RECORDS SUPPLIED ::
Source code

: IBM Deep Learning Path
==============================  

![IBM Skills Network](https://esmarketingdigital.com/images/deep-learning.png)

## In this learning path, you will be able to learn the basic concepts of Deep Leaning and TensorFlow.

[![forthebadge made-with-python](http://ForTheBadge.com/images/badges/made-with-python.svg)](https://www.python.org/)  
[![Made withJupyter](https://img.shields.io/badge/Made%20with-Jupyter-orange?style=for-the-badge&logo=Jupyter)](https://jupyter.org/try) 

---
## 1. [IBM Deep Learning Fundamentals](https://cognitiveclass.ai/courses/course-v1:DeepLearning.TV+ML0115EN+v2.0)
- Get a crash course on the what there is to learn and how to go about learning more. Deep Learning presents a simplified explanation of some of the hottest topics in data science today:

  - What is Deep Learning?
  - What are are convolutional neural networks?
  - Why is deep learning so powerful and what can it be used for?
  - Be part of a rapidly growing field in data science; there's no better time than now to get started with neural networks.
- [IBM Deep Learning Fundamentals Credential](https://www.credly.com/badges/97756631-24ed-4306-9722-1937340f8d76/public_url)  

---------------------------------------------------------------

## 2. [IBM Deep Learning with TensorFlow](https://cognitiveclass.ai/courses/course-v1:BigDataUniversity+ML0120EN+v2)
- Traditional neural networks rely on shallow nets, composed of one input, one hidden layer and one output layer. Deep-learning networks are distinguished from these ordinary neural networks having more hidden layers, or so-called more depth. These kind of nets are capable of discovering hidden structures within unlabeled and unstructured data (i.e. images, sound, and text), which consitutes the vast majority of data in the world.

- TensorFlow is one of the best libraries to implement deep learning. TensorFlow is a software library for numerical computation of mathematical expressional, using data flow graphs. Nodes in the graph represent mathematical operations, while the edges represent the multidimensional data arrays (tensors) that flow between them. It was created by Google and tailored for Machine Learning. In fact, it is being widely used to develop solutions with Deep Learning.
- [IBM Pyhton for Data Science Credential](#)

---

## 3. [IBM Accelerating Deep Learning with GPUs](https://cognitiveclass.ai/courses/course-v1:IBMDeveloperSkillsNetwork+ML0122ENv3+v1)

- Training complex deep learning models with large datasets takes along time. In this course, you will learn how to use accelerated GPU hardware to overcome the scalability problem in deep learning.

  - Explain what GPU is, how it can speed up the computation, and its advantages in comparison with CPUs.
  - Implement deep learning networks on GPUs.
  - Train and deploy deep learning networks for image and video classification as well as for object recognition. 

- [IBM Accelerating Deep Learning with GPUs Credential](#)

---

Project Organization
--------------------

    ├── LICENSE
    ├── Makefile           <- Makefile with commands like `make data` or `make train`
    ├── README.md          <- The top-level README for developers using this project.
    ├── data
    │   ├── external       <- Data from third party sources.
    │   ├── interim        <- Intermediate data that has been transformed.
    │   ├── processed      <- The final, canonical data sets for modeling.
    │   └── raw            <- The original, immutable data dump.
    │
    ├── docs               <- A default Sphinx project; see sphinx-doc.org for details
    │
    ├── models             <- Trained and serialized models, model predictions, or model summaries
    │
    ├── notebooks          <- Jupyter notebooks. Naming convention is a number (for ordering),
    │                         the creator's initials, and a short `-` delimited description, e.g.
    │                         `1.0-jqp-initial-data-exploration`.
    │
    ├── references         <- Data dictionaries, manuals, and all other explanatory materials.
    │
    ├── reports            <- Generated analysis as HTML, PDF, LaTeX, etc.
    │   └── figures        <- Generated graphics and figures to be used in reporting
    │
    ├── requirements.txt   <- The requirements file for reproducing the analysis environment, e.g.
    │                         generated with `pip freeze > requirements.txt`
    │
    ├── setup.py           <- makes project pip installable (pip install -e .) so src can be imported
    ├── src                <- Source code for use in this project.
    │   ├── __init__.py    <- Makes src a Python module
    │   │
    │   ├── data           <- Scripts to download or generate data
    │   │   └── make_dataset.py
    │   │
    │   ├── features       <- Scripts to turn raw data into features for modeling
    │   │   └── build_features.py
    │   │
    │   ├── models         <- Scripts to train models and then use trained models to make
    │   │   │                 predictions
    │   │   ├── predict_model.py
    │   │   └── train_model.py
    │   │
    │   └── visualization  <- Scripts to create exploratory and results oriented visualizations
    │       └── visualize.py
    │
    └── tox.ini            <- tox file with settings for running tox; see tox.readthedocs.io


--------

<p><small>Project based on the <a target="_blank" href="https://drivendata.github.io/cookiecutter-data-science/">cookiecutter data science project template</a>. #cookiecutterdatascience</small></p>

EXERCISE BRIEF :: The whole block of data above should be printed again verbatim.

RESPONSE AREA ::
Source code

: IBM Deep Learning Path
==============================  

![IBM Skills Network](https://esmarketingdigital.com/images/deep-learning.png)

## In this learning path, you will be able to learn the basic concepts of Deep Leaning and TensorFlow.

[![forthebadge made-with-python](http://ForTheBadge.com/images/badges/made-with-python.svg)](https://www.python.org/)  
[![Made withJupyter](https://img.shields.io/badge/Made%20with-Jupyter-orange?style=for-the-badge&logo=Jupyter)](https://jupyter.org/try) 

---
## 1. [IBM Deep Learning Fundamentals](https://cognitiveclass.ai/courses/course-v1:DeepLearning.TV+ML0115EN+v2.0)
- Get a crash course on the what there is to learn and how to go about learning more. Deep Learning presents a simplified explanation of some of the hottest topics in data science today:

  - What is Deep Learning?
  - What are are convolutional neural networks?
  - Why is deep learning so powerful and what can it be used for?
  - Be part of a rapidly growing field in data science; there's no better time than now to get started with neural networks.
- [IBM Deep Learning Fundamentals Credential](https://www.credly.com/badges/97756631-24ed-4306-9722-1937340f8d76/public_url)  

---------------------------------------------------------------

## 2. [IBM Deep Learning with TensorFlow](https://cognitiveclass.ai/courses/course-v1:BigDataUniversity+ML0120EN+v2)
- Traditional neural networks rely on shallow nets, composed of one input, one hidden layer and one output layer. Deep-learning networks are distinguished from these ordinary neural networks having more hidden layers, or so-called more depth. These kind of nets are capable of discovering hidden structures within unlabeled and unstructured data (i.e. images, sound, and text), which consitutes the vast majority of data in the world.

- TensorFlow is one of the best libraries to implement deep learning. TensorFlow is a software library for numerical computation of mathematical expressional, using data flow graphs. Nodes in the graph represent mathematical operations, while the edges represent the multidimensional data arrays (tensors) that flow between them. It was created by Google and tailored for Machine Learning. In fact, it is being widely used to develop solutions with Deep Learning.
- [IBM Pyhton for Data Science Credential](#)

---

## 3. [IBM Accelerating Deep Learning with GPUs](https://cognitiveclass.ai/courses/course-v1:IBMDeveloperSkillsNetwork+ML0122ENv3+v1)

- Training complex deep learning models with large datasets takes along time. In this course, you will learn how to use accelerated GPU hardware to overcome the scalability problem in deep learning.

  - Explain what GPU is, how it can speed up the computation, and its advantages in comparison with CPUs.
  - Implement deep learning networks on GPUs.
  - Train and deploy deep learning networks for image and video classification as well as for object recognition. 

- [IBM Accelerating Deep Learning with GPUs Credential](#)

---

Project Organization
--------------------

    ├── LICENSE
    ├── Makefile           <- Makefile with commands like `make data` or `make train`
    ├── README.md          <- The top-level README for developers using this project.
    ├── data
    │   ├── external       <- Data from third party sources.
    │   ├── interim        <- Intermediate data that has been transformed.
    │   ├── processed      <- The final, canonical data sets for modeling.
    │   └── raw            <- The original, immutable data dump.
    │
    ├── docs               <- A default Sphinx project; see sphinx-doc.org for details
    │
    ├── models             <- Trained and serialized models, model predictions, or model summaries
    │
    ├── notebooks          <- Jupyter notebooks. Naming convention is a number (for ordering),
    │                         the creator's initials, and a short `-` delimited description, e.g.
    │                         `1.0-jqp-initial-data-exploration`.
    │
    ├── references         <- Data dictionaries, manuals, and all other explanatory materials.
    │
    ├── reports            <- Generated analysis as HTML, PDF, LaTeX, etc.
    │   └── figures        <- Generated graphics and figures to be used in reporting
    │
    ├── requirements.txt   <- The requirements file for reproducing the analysis environment, e.g.
    │                         generated with `pip freeze > requirements.txt`
    │
    ├── setup.py           <- makes project pip installable (pip install -e .) so src can be imported
    ├── src                <- Source code for use in this project.
    │   ├── __init__.py    <- Makes src a Python module
    │   │
    │   ├── data           <- Scripts to download or generate data
    │   │   └── make_dataset.py
    │   │
    │   ├── features       <- Scripts to turn raw data into features for modeling
    │   │   └── build_features.py
    │   │
    │   ├── models         <- Scripts to train models and then use trained models to make
    │   │   │                 predictions
    │   │   ├── predict_model.py
    │   │   └── train_model.py
    │   │
    │   └── visualization  <- Scripts to create exploratory and results oriented visualizations
    │       └── visualize.py
    │
    └── tox.ini            <- tox file with settings for running tox; see tox.readthedocs.io


--------

<p><small>Project based on the <a target="_blank" href="https://drivendata.github.io/cookiecutter-data-science/">cookiecutter data science project template</a>. #cookiecutterdatascience</small></p>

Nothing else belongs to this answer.